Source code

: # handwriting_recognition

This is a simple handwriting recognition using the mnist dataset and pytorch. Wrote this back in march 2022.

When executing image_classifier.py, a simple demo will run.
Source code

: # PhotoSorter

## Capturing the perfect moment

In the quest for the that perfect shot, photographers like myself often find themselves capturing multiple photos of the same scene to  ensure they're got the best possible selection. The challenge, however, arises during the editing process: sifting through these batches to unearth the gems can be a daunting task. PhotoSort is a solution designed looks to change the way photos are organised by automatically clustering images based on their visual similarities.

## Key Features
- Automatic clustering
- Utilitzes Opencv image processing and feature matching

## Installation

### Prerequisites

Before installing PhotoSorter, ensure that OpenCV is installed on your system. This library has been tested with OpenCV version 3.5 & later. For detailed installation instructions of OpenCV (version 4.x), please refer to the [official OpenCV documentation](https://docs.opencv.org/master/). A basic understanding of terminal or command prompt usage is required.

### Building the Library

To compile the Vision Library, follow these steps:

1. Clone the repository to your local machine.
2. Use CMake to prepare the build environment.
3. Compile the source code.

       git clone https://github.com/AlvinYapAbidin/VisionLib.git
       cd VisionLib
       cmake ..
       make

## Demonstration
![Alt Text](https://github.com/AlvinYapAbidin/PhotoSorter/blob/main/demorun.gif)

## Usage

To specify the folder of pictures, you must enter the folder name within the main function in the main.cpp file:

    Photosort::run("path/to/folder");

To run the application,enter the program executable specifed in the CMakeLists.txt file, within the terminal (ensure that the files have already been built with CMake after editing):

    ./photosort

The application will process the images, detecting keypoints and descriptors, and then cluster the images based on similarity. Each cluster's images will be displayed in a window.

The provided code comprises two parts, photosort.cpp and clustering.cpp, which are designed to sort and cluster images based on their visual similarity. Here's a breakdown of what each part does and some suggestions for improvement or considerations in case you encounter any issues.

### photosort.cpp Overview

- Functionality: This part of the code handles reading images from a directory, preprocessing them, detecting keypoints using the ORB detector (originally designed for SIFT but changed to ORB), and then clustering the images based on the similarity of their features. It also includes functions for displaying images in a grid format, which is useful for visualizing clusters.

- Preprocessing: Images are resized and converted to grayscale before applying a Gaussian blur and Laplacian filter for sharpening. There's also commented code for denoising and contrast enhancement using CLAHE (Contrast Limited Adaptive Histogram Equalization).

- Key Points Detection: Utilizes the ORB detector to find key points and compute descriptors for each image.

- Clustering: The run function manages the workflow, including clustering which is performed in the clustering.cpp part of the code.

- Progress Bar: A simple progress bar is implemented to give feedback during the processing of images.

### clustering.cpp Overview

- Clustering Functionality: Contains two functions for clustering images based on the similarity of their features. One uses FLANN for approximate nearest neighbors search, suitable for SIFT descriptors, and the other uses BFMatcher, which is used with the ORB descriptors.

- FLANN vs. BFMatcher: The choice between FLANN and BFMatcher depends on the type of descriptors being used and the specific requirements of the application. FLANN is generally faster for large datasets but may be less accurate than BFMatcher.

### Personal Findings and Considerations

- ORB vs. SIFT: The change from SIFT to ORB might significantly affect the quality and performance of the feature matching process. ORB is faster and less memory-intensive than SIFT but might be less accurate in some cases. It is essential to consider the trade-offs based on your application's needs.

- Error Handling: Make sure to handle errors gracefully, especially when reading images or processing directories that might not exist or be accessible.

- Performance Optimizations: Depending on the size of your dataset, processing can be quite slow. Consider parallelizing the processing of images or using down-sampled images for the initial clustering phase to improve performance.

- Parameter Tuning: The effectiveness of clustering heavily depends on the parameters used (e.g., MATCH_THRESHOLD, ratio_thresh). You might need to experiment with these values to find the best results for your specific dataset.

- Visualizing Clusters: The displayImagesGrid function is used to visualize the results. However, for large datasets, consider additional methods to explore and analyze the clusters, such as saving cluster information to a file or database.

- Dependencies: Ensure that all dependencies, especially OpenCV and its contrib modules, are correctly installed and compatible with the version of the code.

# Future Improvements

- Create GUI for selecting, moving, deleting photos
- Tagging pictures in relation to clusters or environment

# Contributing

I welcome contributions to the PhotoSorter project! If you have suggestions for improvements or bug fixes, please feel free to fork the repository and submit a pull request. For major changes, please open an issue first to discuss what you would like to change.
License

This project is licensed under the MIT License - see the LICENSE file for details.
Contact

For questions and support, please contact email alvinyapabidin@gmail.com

= = = = = = =

**ASSIGNMENT**
Set down nothing but the lines from the one with "- ORB vs. SIFT: The" through the end of the records, keeping each line exactly as written and including both ends.

**SOLUTION TO THE PROBLEM**
- ORB vs. SIFT: The change from SIFT to ORB might significantly affect the quality and performance of the feature matching process. ORB is faster and less memory-intensive than SIFT but might be less accurate in some cases. It is essential to consider the trade-offs based on your application's needs.

- Error Handling: Make sure to handle errors gracefully, especially when reading images or processing directories that might not exist or be accessible.

- Performance Optimizations: Depending on the size of your dataset, processing can be quite slow. Consider parallelizing the processing of images or using down-sampled images for the initial clustering phase to improve performance.

- Parameter Tuning: The effectiveness of clustering heavily depends on the parameters used (e.g., MATCH_THRESHOLD, ratio_thresh). You might need to experiment with these values to find the best results for your specific dataset.

- Visualizing Clusters: The displayImagesGrid function is used to visualize the results. However, for large datasets, consider additional methods to explore and analyze the clusters, such as saving cluster information to a file or database.

- Dependencies: Ensure that all dependencies, especially OpenCV and its contrib modules, are correctly installed and compatible with the version of the code.

# Future Improvements

- Create GUI for selecting, moving, deleting photos
- Tagging pictures in relation to clusters or environment

# Contributing

I welcome contributions to the PhotoSorter project! If you have suggestions for improvements or bug fixes, please feel free to fork the repository and submit a pull request. For major changes, please open an issue first to discuss what you would like to change.
License

This project is licensed under the MIT License - see the LICENSE file for details.
Contact

For questions and support, please contact email alvinyapabidin@gmail.com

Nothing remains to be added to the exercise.